**Work request**
The answer is every record that follows, printed exactly.

**Records excerpted from a collection**
--------------------------------

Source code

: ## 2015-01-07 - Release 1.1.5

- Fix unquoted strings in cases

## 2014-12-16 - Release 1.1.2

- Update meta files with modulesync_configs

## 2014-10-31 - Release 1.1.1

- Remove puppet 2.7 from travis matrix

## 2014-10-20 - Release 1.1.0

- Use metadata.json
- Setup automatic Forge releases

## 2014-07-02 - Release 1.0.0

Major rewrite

--------------------------------

**Answer for this exercise**
Source code

: ## 2015-01-07 - Release 1.1.5

- Fix unquoted strings in cases

## 2014-12-16 - Release 1.1.2

- Update meta files with modulesync_configs

## 2014-10-31 - Release 1.1.1

- Remove puppet 2.7 from travis matrix

## 2014-10-20 - Release 1.1.0

- Use metadata.json
- Setup automatic Forge releases

## 2014-07-02 - Release 1.0.0

Major rewrite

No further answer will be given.